刑事たちはミスター・トーマス・ベネットに同行を求めているらしい。

 警部が彼に向かって説明していた。


「ミスター・ベネット、あなたは事件当日、午後4時半頃に一人で<SWSA>本部の建物に入っていくのが目撃されています。あなたが講堂で演説会に参加していたと言っていた時間です。
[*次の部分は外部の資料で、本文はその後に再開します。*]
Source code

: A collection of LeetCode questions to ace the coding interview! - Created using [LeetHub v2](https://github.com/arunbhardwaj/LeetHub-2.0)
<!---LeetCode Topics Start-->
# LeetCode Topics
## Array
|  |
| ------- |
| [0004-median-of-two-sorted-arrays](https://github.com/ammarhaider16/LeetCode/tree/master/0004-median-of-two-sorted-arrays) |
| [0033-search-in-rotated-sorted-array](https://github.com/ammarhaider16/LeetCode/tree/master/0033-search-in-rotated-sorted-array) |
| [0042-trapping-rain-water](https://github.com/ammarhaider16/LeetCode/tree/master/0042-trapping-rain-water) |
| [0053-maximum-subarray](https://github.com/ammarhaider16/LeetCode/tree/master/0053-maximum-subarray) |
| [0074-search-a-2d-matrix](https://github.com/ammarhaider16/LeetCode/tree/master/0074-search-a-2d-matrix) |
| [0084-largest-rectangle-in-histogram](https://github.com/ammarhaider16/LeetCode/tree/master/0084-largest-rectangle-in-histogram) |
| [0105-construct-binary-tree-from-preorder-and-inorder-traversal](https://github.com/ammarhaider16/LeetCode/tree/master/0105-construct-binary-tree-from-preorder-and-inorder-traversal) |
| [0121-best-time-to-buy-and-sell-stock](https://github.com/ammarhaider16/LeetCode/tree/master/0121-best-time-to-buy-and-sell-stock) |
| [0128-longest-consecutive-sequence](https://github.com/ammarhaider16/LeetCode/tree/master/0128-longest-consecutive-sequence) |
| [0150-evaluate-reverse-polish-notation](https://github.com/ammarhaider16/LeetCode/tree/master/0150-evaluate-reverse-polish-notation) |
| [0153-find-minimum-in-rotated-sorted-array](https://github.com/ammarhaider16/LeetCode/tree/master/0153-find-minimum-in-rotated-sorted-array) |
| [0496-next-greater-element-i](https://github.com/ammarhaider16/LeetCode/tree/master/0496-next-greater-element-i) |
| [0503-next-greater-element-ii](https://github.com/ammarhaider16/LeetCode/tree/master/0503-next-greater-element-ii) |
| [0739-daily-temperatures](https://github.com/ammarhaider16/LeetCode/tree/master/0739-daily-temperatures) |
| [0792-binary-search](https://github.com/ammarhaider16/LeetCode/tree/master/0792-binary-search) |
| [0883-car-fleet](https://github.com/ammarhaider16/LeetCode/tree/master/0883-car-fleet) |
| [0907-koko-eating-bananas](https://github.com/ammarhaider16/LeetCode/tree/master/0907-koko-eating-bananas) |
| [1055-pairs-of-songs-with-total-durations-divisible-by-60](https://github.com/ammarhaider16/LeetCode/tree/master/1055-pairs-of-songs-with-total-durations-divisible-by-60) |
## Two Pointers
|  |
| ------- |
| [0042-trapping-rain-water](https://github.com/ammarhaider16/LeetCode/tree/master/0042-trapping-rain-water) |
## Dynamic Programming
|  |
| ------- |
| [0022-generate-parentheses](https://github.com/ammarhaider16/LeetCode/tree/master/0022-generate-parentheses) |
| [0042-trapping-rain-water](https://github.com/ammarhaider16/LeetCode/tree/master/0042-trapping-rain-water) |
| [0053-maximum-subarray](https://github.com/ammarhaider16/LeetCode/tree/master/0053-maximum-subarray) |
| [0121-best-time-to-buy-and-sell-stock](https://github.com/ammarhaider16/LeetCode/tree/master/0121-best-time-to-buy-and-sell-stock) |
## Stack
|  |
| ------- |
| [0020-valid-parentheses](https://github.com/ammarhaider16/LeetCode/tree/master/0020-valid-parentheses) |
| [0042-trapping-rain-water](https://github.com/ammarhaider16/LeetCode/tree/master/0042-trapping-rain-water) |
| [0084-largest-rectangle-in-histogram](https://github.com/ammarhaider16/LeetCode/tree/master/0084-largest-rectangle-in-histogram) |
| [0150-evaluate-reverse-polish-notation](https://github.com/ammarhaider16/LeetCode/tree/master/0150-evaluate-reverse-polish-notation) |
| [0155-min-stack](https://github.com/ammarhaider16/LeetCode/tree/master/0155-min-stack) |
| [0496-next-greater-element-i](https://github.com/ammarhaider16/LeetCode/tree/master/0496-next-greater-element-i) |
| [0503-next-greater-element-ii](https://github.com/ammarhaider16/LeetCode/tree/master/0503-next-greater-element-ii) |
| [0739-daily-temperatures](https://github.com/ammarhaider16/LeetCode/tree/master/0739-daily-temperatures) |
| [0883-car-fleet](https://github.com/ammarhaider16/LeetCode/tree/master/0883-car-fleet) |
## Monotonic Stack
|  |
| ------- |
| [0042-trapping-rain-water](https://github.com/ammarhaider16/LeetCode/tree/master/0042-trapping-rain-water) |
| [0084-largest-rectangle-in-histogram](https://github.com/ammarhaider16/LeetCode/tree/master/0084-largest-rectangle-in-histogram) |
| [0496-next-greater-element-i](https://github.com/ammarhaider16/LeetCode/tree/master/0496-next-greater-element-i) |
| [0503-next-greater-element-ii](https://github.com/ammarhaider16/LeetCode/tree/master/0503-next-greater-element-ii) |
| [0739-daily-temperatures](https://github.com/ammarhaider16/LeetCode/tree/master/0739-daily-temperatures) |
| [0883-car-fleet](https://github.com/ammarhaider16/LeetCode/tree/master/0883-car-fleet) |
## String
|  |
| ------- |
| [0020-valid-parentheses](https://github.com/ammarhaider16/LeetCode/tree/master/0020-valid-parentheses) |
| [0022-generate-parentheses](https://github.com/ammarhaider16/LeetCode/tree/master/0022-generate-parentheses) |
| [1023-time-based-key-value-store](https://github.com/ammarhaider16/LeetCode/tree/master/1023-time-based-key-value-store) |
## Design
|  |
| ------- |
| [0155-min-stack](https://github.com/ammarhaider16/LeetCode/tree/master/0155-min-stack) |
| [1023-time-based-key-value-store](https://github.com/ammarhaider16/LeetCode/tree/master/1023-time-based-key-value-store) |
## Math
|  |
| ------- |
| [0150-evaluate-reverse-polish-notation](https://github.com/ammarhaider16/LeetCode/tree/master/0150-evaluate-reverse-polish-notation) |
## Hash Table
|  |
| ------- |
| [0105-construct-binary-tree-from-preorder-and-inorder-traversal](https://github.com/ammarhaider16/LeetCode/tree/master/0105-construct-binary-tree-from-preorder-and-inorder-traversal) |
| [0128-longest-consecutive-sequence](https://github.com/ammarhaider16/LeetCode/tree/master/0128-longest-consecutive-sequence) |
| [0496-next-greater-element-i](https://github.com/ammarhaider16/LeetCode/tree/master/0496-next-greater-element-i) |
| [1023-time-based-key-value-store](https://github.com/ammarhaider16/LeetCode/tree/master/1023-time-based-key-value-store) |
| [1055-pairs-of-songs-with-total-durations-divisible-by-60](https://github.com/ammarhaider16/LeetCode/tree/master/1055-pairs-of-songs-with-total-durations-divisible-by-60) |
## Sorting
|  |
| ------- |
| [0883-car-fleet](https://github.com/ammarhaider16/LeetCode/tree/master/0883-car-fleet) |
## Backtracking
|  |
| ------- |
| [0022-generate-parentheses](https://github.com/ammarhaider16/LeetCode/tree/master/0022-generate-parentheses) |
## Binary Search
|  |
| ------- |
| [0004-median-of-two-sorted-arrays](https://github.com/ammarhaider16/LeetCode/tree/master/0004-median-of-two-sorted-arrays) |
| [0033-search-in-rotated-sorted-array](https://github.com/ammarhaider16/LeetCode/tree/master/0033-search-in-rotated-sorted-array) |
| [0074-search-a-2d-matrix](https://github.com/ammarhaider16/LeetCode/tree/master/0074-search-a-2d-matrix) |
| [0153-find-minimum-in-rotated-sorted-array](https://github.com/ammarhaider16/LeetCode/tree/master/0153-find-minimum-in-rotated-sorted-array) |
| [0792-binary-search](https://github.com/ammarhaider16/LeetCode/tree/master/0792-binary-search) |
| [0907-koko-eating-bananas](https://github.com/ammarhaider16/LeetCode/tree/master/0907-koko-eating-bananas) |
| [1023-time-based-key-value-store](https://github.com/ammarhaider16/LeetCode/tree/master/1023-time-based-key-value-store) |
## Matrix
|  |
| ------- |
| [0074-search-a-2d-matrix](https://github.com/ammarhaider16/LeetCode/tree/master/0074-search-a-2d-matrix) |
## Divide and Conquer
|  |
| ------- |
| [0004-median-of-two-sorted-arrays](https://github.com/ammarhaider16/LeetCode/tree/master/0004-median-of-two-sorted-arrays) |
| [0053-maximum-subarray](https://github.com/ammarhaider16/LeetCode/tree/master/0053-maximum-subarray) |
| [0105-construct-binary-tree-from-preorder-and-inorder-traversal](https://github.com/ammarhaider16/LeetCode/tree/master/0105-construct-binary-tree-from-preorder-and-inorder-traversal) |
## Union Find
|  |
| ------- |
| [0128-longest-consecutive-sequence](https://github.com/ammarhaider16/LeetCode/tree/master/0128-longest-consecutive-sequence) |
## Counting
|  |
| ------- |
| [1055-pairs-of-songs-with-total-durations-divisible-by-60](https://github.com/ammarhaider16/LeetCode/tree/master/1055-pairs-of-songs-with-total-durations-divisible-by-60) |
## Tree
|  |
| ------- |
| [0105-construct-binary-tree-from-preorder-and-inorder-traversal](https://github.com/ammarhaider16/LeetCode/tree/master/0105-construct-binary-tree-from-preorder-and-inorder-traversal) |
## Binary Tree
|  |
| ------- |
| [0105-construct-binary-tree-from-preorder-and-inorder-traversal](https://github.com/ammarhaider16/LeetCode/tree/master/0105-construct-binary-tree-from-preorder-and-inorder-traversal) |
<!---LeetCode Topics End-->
あなたは演説会を途中で抜けて本部に戻っていたのですね?」

「トーマス!本当なのですか?」

 

 母に問われたミスター・トーマスは暫し考え込んでいた。


「しかも、あなたが3月にハワースで被害者と密会していたことも調べがついています。彼女とはどんな関係だったのでしょう?」


 その言葉にミスター・トーマスは顔を上げた。

 そして――。

 

「わかりました。何か誤解があるようなので、警察で話しましょう」


 彼は警部の方に一歩進み出てから母を振り返った。


「お母さん、ミスター・グリーヴスを呼んでください。被害者のご主人だとまずいかもしれないけれど、他に優秀な事務弁護士を知らないし、事情を知っている彼ならきっと力になってくれると思います」


 ミスター・トーマスはそれだけ言うと、刑事たちと出口へと向かって行った。

 その途上、警部はアメリアとアルバート卿に気が付いて、不安げな視線を送った。

 状況からしてミスター・トーマスに容疑がかけられているのは明らかだが、警部本人はそれほど確信を持てていないのかもしれない。

 

 刑事たちとミスター・トーマスが行ってしまうと、再びミセス・プレストンが二人に近づいて来た。

 足取りは落ち着いていたが、瞳の奥が揺れていた。


「女男爵様、先ほど公平な刑事さんの紹介をお願いしましたが、そんな状況ではなくなってしまいました。不躾なお願いだとは承知の上ですが、トーマスを助けてやっていただけないでしょうか。貴族のあなたなら警察上層部にも伝手がおありでは……?」


 アメリアとアルバート卿は密かに視線を交わした。

 そして、アメリアが静かに答えた。


「ええ、伝手はありますわ、ミセス・プレストン」


 これは半分嘘で半分本当だ。

 アメリアがこれまで培ってきた社交界での人脈を辿れば、警視総監だって知り合いの知り合いくらいにはいるだろうが、頼めば紹介してもらえるものなのかはわからない。

 でも――。


 「ただ、先ほどおっしゃっていた『まだ話していないこと』をまずは教えていただけませんか?」


 今は先に事件のことを聞くべきだ。

 特にミスター・トーマス・ベネットが無実であるのならば。

驚くべきことに、20世紀英国の女性参政権運動家サフラジェットが柔術を習っていたのは史実です。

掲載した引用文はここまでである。